■ **YOUR GOAL**: Scan the lines below and report each one containing "この値は無視されます" by copying it.

■ **DATA**:
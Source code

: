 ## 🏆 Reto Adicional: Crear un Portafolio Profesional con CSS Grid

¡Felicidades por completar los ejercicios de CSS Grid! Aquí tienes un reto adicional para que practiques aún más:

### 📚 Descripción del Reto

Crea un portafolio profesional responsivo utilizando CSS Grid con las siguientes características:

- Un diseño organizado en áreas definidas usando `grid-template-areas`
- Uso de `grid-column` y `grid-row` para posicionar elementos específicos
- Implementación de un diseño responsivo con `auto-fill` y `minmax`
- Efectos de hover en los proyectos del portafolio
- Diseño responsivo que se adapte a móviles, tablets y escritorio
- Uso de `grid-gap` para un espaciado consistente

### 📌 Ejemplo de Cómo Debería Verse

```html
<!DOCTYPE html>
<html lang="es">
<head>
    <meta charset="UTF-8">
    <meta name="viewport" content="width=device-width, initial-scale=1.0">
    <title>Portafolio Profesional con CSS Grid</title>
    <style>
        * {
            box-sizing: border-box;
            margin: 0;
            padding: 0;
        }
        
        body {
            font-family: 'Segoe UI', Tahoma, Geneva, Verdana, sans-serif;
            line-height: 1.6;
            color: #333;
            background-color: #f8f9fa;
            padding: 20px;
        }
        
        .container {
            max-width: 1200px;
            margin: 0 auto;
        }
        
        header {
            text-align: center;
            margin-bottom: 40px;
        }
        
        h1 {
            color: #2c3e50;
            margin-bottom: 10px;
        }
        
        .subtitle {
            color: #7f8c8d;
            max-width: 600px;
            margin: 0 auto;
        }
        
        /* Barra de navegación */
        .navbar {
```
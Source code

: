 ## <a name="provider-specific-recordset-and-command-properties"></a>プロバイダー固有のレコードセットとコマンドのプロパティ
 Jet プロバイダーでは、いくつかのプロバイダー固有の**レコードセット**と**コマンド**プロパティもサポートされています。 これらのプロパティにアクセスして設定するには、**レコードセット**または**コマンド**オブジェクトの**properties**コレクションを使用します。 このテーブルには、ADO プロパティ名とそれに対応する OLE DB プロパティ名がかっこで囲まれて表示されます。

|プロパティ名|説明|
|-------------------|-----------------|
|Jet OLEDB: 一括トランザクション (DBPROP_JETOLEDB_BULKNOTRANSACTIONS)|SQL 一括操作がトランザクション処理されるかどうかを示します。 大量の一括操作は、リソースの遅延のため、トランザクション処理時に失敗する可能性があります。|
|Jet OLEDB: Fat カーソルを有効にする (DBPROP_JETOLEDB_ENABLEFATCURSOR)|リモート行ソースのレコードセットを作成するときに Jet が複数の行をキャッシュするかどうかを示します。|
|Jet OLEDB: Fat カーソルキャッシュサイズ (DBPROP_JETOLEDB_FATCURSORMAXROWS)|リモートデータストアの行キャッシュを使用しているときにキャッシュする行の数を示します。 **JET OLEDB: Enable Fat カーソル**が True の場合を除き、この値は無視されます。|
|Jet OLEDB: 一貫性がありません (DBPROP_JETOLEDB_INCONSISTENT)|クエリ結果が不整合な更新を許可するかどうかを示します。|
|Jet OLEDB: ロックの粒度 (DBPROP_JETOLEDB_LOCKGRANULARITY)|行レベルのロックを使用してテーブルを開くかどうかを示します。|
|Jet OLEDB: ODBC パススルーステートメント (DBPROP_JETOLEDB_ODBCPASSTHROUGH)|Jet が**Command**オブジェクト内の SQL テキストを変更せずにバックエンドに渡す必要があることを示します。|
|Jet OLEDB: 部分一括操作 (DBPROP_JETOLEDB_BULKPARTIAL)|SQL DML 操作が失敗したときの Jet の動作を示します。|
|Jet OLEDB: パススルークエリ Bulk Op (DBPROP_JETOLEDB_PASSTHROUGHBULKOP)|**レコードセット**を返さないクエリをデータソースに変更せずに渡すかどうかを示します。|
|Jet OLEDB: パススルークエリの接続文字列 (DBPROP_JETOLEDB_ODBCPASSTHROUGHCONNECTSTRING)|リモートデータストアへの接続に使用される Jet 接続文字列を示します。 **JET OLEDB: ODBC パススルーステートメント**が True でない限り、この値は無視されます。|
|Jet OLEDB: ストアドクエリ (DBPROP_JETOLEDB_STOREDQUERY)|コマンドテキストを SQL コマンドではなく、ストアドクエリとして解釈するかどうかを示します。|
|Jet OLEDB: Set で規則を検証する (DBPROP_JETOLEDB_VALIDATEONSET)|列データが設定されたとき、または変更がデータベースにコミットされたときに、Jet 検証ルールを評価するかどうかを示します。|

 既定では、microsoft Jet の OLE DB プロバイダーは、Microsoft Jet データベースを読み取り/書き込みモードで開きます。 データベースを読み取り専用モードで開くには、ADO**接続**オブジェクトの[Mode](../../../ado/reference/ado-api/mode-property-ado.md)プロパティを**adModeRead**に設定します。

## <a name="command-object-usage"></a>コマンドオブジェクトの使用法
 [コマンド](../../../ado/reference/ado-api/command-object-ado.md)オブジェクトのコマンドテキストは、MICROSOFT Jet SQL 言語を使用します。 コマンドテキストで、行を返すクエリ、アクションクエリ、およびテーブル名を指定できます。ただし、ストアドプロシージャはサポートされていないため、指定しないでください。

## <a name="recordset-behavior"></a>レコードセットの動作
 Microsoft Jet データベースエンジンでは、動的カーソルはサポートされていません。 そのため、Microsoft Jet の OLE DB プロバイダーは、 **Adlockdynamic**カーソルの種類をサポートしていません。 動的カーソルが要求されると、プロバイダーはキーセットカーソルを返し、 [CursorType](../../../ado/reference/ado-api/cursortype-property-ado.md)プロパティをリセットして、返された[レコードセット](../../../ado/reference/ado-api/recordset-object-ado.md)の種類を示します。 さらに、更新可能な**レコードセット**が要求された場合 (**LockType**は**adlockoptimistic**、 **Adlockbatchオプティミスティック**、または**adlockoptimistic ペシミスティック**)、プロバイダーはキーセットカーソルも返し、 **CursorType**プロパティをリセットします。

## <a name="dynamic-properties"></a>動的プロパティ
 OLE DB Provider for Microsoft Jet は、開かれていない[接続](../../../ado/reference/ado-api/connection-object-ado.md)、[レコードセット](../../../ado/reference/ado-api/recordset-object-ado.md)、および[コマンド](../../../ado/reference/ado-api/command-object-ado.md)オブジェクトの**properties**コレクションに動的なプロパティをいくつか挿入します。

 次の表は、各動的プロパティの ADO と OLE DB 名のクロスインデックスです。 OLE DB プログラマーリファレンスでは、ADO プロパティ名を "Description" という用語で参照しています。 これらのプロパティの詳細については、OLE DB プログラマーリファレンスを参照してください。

■ **SOLVED EXERCISE**:
|Jet OLEDB: Fat カーソルキャッシュサイズ (DBPROP_JETOLEDB_FATCURSORMAXROWS)|リモートデータストアの行キャッシュを使用しているときにキャッシュする行の数を示します。 **JET OLEDB: Enable Fat カーソル**が True の場合を除き、この値は無視されます。|
|Jet OLEDB: パススルークエリの接続文字列 (DBPROP_JETOLEDB_ODBCPASSTHROUGHCONNECTSTRING)|リモートデータストアへの接続に使用される Jet 接続文字列を示します。 **JET OLEDB: ODBC パススルーステートメント**が True でない限り、この値は無視されます。|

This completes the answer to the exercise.